Leave out the pictures and give back all the entries exactly as written.

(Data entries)
....

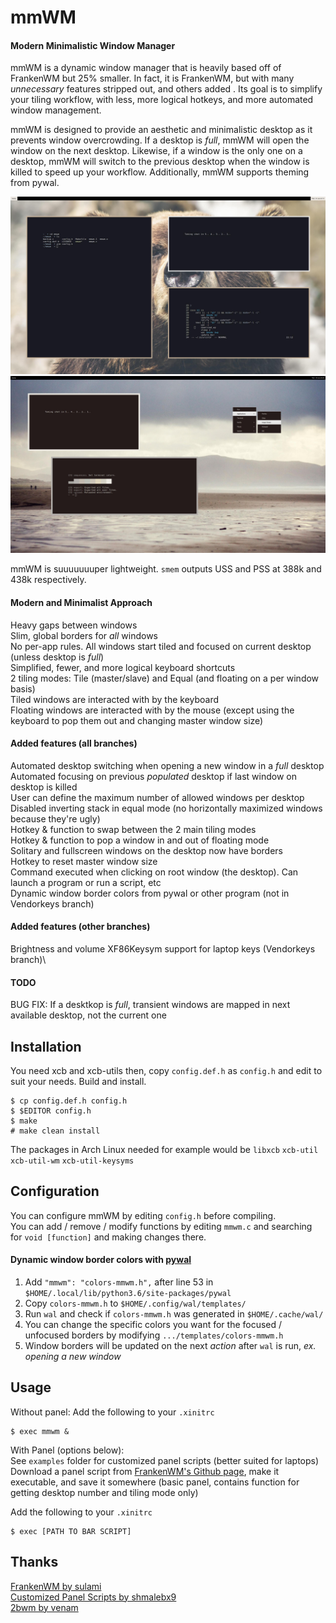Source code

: # mmWM
#### Modern Minimalistic Window Manager

mmWM is a dynamic window manager that is heavily based off of FrankenWM but 25% smaller. In fact, it is FrankenWM, but with many _unnecessary_ features stripped out, and others added . Its goal is to simplify your tiling workflow, with less, more logical hotkeys, and more automated window management.

mmWM is designed to provide an aesthetic and minimalistic desktop as it prevents window overcrowding. If a desktop is _full_, mmWM will open the window on the next desktop. Likewise, if a window is the only one on a desktop, mmWM will switch to the previous desktop when the window is killed to speed up your workflow. Additionally, mmWM supports theming from pywal.

![mmwm thumbnail](mmwm.jpg)
![mmwm thumbnail](mmwm_rootmenu.jpg)

mmWM is suuuuuuuper lightweight. `smem` outputs USS and PSS at 388k and 438k respectively.



#### Modern and Minimalist Approach
Heavy gaps between windows\
Slim, global borders for _all_ windows\
No per-app rules. All windows start tiled and focused on current desktop (unless desktop is _full_)\
Simplified, fewer, and more logical keyboard shortcuts\
2 tiling modes: Tile (master/slave) and Equal (and floating on a per window basis)\
Tiled windows are interacted with by the keyboard\
Floating windows are interacted with by the mouse (except using the keyboard to pop them out and changing master window size)


#### Added features (all branches)
Automated desktop switching when opening a new window in a _full_ desktop\
Automated focusing on previous _populated_ desktop if last window on desktop is killed\
User can define the maximum number of allowed windows per desktop\
Disabled inverting stack in equal mode (no horizontally maximized windows because they're ugly)\
Hotkey & function to swap between the 2 main tiling modes\
Hotkey & function to pop a window in and out of floating mode\
Solitary and fullscreen windows on the desktop now have borders\
Hotkey to reset master window size\
Command executed when clicking on root window (the desktop). Can launch a program or run a script, etc\
Dynamic window border colors from pywal or other program (not in Vendorkeys branch)

#### Added features (other branches)
Brightness and volume XF86Keysym support for laptop keys (Vendorkeys branch)\


#### TODO
BUG FIX: If a desktkop is _full_, transient windows are mapped in next available desktop, not the current one

Installation
------------

You need xcb and xcb-utils then, copy `config.def.h` as `config.h` and edit to
suit your needs.  Build and install.

    $ cp config.def.h config.h
    $ $EDITOR config.h
    $ make
    # make clean install

The packages in Arch Linux needed for example would be
`libxcb` `xcb-util` `xcb-util-wm` `xcb-util-keysyms`


Configuration
-------------

You can configure mmWM by editing `config.h` before compiling.\
You can add / remove / modify functions by editing `mmwm.c` and searching for `void [function]` and making changes there.

#### Dynamic window border colors with [pywal](https://github.com/dylanaraps/pywal)
1. Add `"mmwm": "colors-mmwm.h",` after line 53 in `$HOME/.local/lib/python3.6/site-packages/pywal`
2. Copy `colors-mmwm.h` to `$HOME/.config/wal/templates/`
3. Run `wal` and check if `colors-mmwm.h` was generated in `$HOME/.cache/wal/`
4. You can change the specific colors you want for the focused / unfocused borders by modifying `.../templates/colors-mmwm.h`
5. Window borders will be updated on the next _action_ after `wal` is run, _ex. opening a new window_

Usage
-----

Without panel: Add the following to your `.xinitrc`

    $ exec mmwm &

With Panel (options below):\
See `examples` folder for customized panel scripts (better suited for laptops)\
Download a panel script from [FrankenWM's Github page](https://gist.github.com/sulami/d6a53179d6d7479e0709), make it executable, and save it somewhere (basic panel, contains function for getting desktop number and tiling mode only)


Add the following to your `.xinitrc`

    $ exec [PATH TO BAR SCRIPT]


Thanks
------

[FrankenWM by sulami](https://github.com/sulami/FrankenWM)\
[Customized Panel Scripts by shmalebx9](https://github.com/shmalebx9)\
[2bwm by venam](https://github.com/venam/2bwm)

....

> **Exercise output**:
Source code

: # mmWM
#### Modern Minimalistic Window Manager

mmWM is a dynamic window manager that is heavily based off of FrankenWM but 25% smaller. In fact, it is FrankenWM, but with many _unnecessary_ features stripped out, and others added . Its goal is to simplify your tiling workflow, with less, more logical hotkeys, and more automated window management.

mmWM is designed to provide an aesthetic and minimalistic desktop as it prevents window overcrowding. If a desktop is _full_, mmWM will open the window on the next desktop. Likewise, if a window is the only one on a desktop, mmWM will switch to the previous desktop when the window is killed to speed up your workflow. Additionally, mmWM supports theming from pywal.

![mmwm thumbnail](mmwm.jpg)
![mmwm thumbnail](mmwm_rootmenu.jpg)

mmWM is suuuuuuuper lightweight. `smem` outputs USS and PSS at 388k and 438k respectively.



#### Modern and Minimalist Approach
Heavy gaps between windows\
Slim, global borders for _all_ windows\
No per-app rules. All windows start tiled and focused on current desktop (unless desktop is _full_)\
Simplified, fewer, and more logical keyboard shortcuts\
2 tiling modes: Tile (master/slave) and Equal (and floating on a per window basis)\
Tiled windows are interacted with by the keyboard\
Floating windows are interacted with by the mouse (except using the keyboard to pop them out and changing master window size)


#### Added features (all branches)
Automated desktop switching when opening a new window in a _full_ desktop\
Automated focusing on previous _populated_ desktop if last window on desktop is killed\
User can define the maximum number of allowed windows per desktop\
Disabled inverting stack in equal mode (no horizontally maximized windows because they're ugly)\
Hotkey & function to swap between the 2 main tiling modes\
Hotkey & function to pop a window in and out of floating mode\
Solitary and fullscreen windows on the desktop now have borders\
Hotkey to reset master window size\
Command executed when clicking on root window (the desktop). Can launch a program or run a script, etc\
Dynamic window border colors from pywal or other program (not in Vendorkeys branch)

#### Added features (other branches)
Brightness and volume XF86Keysym support for laptop keys (Vendorkeys branch)\


#### TODO
BUG FIX: If a desktkop is _full_, transient windows are mapped in next available desktop, not the current one

Installation
------------

You need xcb and xcb-utils then, copy `config.def.h` as `config.h` and edit to
suit your needs.  Build and install.

    $ cp config.def.h config.h
    $ $EDITOR config.h
    $ make
    # make clean install

The packages in Arch Linux needed for example would be
`libxcb` `xcb-util` `xcb-util-wm` `xcb-util-keysyms`


Configuration
-------------

You can configure mmWM by editing `config.h` before compiling.\
You can add / remove / modify functions by editing `mmwm.c` and searching for `void [function]` and making changes there.

#### Dynamic window border colors with [pywal](https://github.com/dylanaraps/pywal)
1. Add `"mmwm": "colors-mmwm.h",` after line 53 in `$HOME/.local/lib/python3.6/site-packages/pywal`
2. Copy `colors-mmwm.h` to `$HOME/.config/wal/templates/`
3. Run `wal` and check if `colors-mmwm.h` was generated in `$HOME/.cache/wal/`
4. You can change the specific colors you want for the focused / unfocused borders by modifying `.../templates/colors-mmwm.h`
5. Window borders will be updated on the next _action_ after `wal` is run, _ex. opening a new window_

Usage
-----

Without panel: Add the following to your `.xinitrc`

    $ exec mmwm &

With Panel (options below):\
See `examples` folder for customized panel scripts (better suited for laptops)\
Download a panel script from [FrankenWM's Github page](https://gist.github.com/sulami/d6a53179d6d7479e0709), make it executable, and save it somewhere (basic panel, contains function for getting desktop number and tiling mode only)


Add the following to your `.xinitrc`

    $ exec [PATH TO BAR SCRIPT]


Thanks
------

[FrankenWM by sulami](https://github.com/sulami/FrankenWM)\
[Customized Panel Scripts by shmalebx9](https://github.com/shmalebx9)\
[2bwm by venam](https://github.com/venam/2bwm)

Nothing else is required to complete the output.